Data Storage and Organisation
In the early days, pretty much everyone was using relational databases for storing their data. I believe a great number is still doing so, but a number of other solutions have emerged:
- Time series databases
- Graph databases
- Document databases
- Key-value
This is to name just a few. Essentially, almost anything can be modelled with a relational database, but there are other kinds of databases that allow things do be modelled, and, especially, queried, much better.
So, this is a very crucial decision to make: what kind of database engine to use.
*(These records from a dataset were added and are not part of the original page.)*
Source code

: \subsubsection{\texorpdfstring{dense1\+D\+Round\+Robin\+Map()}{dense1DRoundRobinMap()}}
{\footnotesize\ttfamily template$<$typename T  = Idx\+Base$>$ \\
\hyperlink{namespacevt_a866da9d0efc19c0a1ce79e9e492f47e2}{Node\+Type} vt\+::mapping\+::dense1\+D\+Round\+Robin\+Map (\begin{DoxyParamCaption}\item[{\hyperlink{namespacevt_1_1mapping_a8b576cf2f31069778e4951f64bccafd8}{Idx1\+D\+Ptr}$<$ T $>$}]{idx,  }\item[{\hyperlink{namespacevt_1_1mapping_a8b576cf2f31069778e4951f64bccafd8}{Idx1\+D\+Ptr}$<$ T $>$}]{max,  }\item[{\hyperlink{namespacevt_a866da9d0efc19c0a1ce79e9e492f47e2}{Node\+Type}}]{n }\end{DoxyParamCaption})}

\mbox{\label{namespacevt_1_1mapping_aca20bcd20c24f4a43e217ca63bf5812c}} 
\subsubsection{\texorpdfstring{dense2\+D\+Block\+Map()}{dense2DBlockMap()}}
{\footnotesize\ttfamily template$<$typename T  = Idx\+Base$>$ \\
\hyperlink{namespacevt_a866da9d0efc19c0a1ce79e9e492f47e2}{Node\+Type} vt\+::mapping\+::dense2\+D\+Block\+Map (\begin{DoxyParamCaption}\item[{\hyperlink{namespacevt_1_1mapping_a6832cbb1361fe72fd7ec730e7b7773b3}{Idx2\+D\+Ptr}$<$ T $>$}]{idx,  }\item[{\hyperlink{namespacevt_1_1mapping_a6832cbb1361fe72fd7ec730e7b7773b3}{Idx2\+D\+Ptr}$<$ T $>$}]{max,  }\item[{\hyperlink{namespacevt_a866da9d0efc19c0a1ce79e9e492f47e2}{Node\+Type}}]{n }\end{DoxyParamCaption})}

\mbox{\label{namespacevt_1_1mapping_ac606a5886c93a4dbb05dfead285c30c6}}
After that, a number of other decisions will arise, such as:
- The tech specs for the server
- The actual model definition
- Partitioning strategies (this, of course, can evolve over time)
- Scaling strategy (scale up/down, clustering)
- Monitoring
- Deployment (cloud, on premises)
- Maintenance (for performance)
- Getting rid of old data
It is not uncommon to have a specific database used for product definition and then use some sort of ETL process to get data into a more definite destination, which can be of a different kind of database engine. Think, for example, of a relational database where the product catalog is defined in a normalised format and an ETL process that picks it up, transforms, and turns it into a set of documents in a document database. This ETL process needs to be defined and put in place, a number of tools exist for this purpose (SSIS, Talend Open Studio) or it can be manually implemented, something that I’d strongly advise against.
Lastly, it is worth mentioning that the times when companies had a single database for all their needs are long gone! It is perfectly fine and usual to have multiple databases, so do not feel obliged to fit everything into a single one. Pick what’s best for each use case, including each microservice. If there is need, implement a service that synchonises/reconciles the data that needs it among the different databases.
Data Access
Another aspect that we must consider is: how do we access the data? Should we use plain SQL (in the case of relational databases, or the equivalent in other kinds), or use stored procedures? Going further, still for relational databases, should we trust in Object-Relational Mappers (O/RMs) such as Entity Framework Core or NHibernate for the job or do we prefer to write the queries by hand? Mind you, modern versions of these tools can either use SQL or stored procedures, or both. By the way, some O/RMs also support accessing non-relational databases, for example, Entity Framework Core can access Cosmos DB and, more recently, MongoDB. Other possibilities for accessing data might include OData or Graph QL, especially when we don’t want to allow direct access to the database engine via a database connection, all would need to go through HTTP(s). These two are similar, but Graph QL also includes support for subscriptions, something that might be worth looking at. Key-value databases such as Redis is very used to keep sessions and caches in web applications.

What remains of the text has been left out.